Go to the line containing "唇亡齿必寒，教弛富难保。" in the records below. Repeat it and the lines after it exactly, all the way to the end.

——————————

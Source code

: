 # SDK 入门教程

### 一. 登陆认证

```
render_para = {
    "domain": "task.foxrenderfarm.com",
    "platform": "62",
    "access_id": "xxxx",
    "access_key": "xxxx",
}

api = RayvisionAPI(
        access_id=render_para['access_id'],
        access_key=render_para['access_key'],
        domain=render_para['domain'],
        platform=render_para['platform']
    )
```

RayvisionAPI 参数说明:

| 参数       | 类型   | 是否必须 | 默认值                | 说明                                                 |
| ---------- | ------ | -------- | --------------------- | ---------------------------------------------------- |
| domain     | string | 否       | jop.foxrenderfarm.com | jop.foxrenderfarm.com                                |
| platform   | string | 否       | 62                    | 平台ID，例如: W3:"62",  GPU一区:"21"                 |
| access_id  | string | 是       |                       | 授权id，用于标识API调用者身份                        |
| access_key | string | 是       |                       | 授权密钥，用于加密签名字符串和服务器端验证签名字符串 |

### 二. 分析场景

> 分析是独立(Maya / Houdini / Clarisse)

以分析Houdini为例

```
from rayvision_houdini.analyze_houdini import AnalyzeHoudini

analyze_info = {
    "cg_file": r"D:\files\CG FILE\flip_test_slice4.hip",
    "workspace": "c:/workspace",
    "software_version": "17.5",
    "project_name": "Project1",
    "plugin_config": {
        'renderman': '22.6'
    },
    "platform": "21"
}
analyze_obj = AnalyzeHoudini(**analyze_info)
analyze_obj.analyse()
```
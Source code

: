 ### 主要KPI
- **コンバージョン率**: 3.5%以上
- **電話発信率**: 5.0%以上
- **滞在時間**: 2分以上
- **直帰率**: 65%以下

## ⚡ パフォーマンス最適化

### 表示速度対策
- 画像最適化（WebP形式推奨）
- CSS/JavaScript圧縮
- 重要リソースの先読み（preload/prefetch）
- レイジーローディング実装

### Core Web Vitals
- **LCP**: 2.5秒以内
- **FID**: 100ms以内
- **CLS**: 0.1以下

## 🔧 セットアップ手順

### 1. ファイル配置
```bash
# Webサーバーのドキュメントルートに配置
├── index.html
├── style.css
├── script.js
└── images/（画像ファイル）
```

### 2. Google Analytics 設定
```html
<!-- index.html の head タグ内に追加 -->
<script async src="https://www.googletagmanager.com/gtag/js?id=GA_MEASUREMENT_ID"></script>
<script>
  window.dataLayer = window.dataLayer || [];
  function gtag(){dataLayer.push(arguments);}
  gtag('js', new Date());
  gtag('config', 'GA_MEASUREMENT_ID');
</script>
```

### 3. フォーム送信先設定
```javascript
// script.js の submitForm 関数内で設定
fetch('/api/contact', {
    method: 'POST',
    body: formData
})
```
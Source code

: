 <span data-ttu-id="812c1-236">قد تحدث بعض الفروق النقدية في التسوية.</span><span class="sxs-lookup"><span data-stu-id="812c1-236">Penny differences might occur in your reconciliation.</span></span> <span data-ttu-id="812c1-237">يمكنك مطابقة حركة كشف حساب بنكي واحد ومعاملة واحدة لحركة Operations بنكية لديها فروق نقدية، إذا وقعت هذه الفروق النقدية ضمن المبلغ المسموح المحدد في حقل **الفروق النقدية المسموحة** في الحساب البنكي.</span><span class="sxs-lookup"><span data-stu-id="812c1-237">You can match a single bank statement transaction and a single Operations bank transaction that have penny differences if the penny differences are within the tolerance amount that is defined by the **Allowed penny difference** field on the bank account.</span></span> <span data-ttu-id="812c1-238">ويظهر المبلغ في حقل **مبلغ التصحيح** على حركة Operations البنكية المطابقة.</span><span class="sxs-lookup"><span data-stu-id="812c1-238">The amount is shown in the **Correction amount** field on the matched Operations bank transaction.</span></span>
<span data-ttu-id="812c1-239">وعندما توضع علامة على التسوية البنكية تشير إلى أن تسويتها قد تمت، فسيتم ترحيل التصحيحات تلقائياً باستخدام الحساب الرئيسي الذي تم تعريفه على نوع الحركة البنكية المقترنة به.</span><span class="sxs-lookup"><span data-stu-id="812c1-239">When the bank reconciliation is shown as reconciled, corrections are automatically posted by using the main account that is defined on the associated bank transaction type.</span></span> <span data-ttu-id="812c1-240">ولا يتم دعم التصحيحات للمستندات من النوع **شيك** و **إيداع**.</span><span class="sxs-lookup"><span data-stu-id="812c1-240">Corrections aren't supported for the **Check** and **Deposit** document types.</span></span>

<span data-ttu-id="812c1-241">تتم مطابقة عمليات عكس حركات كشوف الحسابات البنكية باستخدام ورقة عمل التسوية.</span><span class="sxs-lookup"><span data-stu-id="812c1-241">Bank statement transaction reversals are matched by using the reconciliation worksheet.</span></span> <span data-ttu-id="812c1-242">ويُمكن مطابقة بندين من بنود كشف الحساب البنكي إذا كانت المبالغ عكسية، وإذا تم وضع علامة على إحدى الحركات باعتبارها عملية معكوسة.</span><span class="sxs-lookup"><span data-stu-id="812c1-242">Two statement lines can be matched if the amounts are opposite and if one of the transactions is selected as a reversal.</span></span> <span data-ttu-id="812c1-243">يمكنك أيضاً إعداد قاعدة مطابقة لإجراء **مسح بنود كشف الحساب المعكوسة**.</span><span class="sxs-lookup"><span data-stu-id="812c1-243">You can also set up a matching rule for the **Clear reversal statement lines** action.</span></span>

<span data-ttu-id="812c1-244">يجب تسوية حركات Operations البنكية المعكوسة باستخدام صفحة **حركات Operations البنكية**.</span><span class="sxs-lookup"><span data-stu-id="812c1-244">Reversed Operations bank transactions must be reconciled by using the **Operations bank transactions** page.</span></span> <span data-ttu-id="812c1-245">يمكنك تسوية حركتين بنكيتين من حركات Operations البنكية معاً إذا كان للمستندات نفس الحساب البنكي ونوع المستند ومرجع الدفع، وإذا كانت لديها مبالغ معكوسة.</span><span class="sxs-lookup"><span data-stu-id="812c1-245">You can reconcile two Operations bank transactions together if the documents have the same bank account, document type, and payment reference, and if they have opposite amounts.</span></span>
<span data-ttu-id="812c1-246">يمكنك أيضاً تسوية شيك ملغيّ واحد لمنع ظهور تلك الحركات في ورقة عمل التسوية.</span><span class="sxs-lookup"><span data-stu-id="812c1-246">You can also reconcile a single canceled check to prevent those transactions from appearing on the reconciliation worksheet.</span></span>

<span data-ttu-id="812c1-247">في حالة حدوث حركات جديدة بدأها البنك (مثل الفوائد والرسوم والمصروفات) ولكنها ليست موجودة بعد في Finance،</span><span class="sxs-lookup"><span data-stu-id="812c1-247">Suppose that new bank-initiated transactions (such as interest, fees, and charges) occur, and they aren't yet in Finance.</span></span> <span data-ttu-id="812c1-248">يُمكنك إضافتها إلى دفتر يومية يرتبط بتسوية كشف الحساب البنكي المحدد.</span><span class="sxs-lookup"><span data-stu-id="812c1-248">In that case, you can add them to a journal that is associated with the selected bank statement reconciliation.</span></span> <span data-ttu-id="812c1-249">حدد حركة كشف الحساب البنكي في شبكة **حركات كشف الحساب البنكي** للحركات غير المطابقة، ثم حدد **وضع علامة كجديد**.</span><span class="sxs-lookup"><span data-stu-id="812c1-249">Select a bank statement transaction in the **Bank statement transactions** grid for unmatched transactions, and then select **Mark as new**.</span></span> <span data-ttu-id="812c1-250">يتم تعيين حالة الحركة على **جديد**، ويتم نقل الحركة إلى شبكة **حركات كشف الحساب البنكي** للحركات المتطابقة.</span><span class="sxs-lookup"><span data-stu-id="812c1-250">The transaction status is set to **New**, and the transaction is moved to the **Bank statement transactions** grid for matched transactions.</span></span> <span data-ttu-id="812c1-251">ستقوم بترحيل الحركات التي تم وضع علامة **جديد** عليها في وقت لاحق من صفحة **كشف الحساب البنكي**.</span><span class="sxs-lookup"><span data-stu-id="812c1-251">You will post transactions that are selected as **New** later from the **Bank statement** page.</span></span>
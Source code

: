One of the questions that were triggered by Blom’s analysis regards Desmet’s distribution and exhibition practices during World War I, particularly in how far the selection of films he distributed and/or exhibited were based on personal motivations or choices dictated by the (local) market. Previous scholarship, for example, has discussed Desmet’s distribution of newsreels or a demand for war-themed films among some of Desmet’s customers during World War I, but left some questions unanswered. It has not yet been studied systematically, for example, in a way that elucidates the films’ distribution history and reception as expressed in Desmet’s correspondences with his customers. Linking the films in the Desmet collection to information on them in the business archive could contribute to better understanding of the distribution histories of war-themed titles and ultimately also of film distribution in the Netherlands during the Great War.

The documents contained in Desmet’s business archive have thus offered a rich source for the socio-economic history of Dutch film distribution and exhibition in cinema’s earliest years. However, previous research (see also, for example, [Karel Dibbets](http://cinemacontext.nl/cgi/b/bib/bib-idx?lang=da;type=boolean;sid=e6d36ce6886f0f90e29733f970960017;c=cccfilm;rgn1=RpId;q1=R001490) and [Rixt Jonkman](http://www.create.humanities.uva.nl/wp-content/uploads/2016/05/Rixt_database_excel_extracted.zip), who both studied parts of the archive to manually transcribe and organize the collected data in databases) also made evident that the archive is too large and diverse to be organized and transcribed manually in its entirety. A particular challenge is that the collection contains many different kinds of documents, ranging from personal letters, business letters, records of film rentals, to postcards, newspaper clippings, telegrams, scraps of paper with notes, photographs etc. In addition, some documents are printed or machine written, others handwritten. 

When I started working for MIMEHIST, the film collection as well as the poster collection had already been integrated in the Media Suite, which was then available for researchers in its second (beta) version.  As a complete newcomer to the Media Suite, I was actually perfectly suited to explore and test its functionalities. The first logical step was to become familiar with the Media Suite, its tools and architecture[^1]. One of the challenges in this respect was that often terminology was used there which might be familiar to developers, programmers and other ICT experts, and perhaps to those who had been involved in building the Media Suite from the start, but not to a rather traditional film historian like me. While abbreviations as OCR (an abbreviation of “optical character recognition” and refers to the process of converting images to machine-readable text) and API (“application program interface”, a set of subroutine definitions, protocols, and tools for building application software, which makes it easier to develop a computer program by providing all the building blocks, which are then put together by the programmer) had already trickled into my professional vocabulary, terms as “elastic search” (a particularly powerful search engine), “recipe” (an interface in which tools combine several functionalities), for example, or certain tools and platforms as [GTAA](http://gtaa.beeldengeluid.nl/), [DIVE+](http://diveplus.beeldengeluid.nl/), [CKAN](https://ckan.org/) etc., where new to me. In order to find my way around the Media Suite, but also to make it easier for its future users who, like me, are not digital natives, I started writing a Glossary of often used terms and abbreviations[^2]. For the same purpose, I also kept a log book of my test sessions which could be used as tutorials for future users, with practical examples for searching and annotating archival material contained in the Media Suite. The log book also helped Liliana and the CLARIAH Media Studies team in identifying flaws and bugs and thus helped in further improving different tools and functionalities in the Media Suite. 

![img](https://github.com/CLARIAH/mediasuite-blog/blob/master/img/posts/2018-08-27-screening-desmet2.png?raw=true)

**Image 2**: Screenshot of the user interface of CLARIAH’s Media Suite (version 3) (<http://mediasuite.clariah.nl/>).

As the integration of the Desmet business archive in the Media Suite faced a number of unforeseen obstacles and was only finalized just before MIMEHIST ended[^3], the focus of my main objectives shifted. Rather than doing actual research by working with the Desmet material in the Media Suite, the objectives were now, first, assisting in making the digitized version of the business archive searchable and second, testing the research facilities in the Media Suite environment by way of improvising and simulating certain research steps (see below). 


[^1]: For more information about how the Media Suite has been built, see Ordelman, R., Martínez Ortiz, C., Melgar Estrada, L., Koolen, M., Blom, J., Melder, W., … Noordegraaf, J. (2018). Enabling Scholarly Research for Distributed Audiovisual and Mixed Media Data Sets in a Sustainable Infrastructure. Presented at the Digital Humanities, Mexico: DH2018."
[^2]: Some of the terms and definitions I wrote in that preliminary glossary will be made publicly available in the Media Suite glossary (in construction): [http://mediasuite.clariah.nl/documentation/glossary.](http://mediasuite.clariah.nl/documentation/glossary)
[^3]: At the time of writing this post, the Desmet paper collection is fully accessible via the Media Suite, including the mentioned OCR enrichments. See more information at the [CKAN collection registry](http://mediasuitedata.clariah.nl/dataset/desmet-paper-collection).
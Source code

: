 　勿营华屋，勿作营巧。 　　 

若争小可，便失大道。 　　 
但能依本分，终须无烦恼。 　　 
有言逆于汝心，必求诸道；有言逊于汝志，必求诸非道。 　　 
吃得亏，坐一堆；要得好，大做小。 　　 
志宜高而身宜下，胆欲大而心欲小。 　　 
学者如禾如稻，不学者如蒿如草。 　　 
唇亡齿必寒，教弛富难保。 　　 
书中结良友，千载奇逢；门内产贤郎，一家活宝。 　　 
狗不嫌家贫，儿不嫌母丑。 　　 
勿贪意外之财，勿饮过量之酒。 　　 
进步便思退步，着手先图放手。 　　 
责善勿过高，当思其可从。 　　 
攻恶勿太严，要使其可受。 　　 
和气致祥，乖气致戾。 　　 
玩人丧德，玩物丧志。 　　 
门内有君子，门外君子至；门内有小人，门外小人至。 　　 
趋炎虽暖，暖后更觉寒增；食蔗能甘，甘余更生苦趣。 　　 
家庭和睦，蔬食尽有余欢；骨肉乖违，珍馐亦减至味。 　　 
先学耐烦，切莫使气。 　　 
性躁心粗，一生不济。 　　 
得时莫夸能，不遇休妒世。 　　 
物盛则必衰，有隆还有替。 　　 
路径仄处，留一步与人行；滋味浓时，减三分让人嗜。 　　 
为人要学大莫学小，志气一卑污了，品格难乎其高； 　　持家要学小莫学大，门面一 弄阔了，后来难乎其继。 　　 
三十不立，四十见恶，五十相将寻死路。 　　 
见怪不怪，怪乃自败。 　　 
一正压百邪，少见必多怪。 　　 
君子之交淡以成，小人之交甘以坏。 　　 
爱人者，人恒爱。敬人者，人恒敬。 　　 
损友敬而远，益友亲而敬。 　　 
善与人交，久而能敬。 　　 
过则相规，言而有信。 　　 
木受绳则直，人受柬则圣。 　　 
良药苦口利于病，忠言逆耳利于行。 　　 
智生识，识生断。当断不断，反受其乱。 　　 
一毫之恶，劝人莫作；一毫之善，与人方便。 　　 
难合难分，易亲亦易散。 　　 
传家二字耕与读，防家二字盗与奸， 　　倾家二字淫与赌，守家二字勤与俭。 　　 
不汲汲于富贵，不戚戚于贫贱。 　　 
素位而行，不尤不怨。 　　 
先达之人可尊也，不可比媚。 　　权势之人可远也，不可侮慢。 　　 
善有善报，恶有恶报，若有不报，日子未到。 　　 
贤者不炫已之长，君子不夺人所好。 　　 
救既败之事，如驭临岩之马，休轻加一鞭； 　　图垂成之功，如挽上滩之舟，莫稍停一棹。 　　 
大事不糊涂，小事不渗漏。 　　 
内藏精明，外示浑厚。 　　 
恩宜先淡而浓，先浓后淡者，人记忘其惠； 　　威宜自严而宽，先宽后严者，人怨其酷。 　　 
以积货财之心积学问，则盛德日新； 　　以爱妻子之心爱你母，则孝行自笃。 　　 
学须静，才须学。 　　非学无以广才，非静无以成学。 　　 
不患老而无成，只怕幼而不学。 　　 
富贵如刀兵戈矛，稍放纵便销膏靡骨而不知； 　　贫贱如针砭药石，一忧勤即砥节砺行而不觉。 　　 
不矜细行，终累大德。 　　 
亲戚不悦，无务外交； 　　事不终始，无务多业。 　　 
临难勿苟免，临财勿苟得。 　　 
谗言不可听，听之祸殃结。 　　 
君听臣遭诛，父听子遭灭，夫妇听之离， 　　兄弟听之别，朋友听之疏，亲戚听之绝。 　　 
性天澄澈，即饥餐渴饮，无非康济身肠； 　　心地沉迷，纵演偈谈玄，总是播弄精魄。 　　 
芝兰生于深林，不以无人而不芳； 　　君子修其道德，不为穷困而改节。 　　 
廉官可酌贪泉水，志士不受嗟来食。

——————————

YOUR RESPONSE:
唇亡齿必寒，教弛富难保。 　　 
书中结良友，千载奇逢；门内产贤郎，一家活宝。 　　 
狗不嫌家贫，儿不嫌母丑。 　　 
勿贪意外之财，勿饮过量之酒。 　　 
进步便思退步，着手先图放手。 　　 
责善勿过高，当思其可从。 　　 
攻恶勿太严，要使其可受。 　　 
和气致祥，乖气致戾。 　　 
玩人丧德，玩物丧志。 　　 
门内有君子，门外君子至；门内有小人，门外小人至。 　　 
趋炎虽暖，暖后更觉寒增；食蔗能甘，甘余更生苦趣。 　　 
家庭和睦，蔬食尽有余欢；骨肉乖违，珍馐亦减至味。 　　 
先学耐烦，切莫使气。 　　 
性躁心粗，一生不济。 　　 
得时莫夸能，不遇休妒世。 　　 
物盛则必衰，有隆还有替。 　　 
路径仄处，留一步与人行；滋味浓时，减三分让人嗜。 　　 
为人要学大莫学小，志气一卑污了，品格难乎其高； 　　持家要学小莫学大，门面一 弄阔了，后来难乎其继。 　　 
三十不立，四十见恶，五十相将寻死路。 　　 
见怪不怪，怪乃自败。 　　 
一正压百邪，少见必多怪。 　　 
君子之交淡以成，小人之交甘以坏。 　　 
爱人者，人恒爱。敬人者，人恒敬。 　　 
损友敬而远，益友亲而敬。 　　 
善与人交，久而能敬。 　　 
过则相规，言而有信。 　　 
木受绳则直，人受柬则圣。 　　 
良药苦口利于病，忠言逆耳利于行。 　　 
智生识，识生断。当断不断，反受其乱。 　　 
一毫之恶，劝人莫作；一毫之善，与人方便。 　　 
难合难分，易亲亦易散。 　　 
传家二字耕与读，防家二字盗与奸， 　　倾家二字淫与赌，守家二字勤与俭。 　　 
不汲汲于富贵，不戚戚于贫贱。 　　 
素位而行，不尤不怨。 　　 
先达之人可尊也，不可比媚。 　　权势之人可远也，不可侮慢。 　　 
善有善报，恶有恶报，若有不报，日子未到。 　　 
贤者不炫已之长，君子不夺人所好。 　　 
救既败之事，如驭临岩之马，休轻加一鞭； 　　图垂成之功，如挽上滩之舟，莫稍停一棹。 　　 
大事不糊涂，小事不渗漏。 　　 
内藏精明，外示浑厚。 　　 
恩宜先淡而浓，先浓后淡者，人记忘其惠； 　　威宜自严而宽，先宽后严者，人怨其酷。 　　 
以积货财之心积学问，则盛德日新； 　　以爱妻子之心爱你母，则孝行自笃。 　　 
学须静，才须学。 　　非学无以广才，非静无以成学。 　　 
不患老而无成，只怕幼而不学。 　　 
富贵如刀兵戈矛，稍放纵便销膏靡骨而不知； 　　贫贱如针砭药石，一忧勤即砥节砺行而不觉。 　　 
不矜细行，终累大德。 　　 
亲戚不悦，无务外交； 　　事不终始，无务多业。 　　 
临难勿苟免，临财勿苟得。 　　 
谗言不可听，听之祸殃结。 　　 
君听臣遭诛，父听子遭灭，夫妇听之离， 　　兄弟听之别，朋友听之疏，亲戚听之绝。 　　 
性天澄澈，即饥餐渴饮，无非康济身肠； 　　心地沉迷，纵演偈谈玄，总是播弄精魄。 　　 
芝兰生于深林，不以无人而不芳； 　　君子修其道德，不为穷困而改节。 　　 
廉官可酌贪泉水，志士不受嗟来食。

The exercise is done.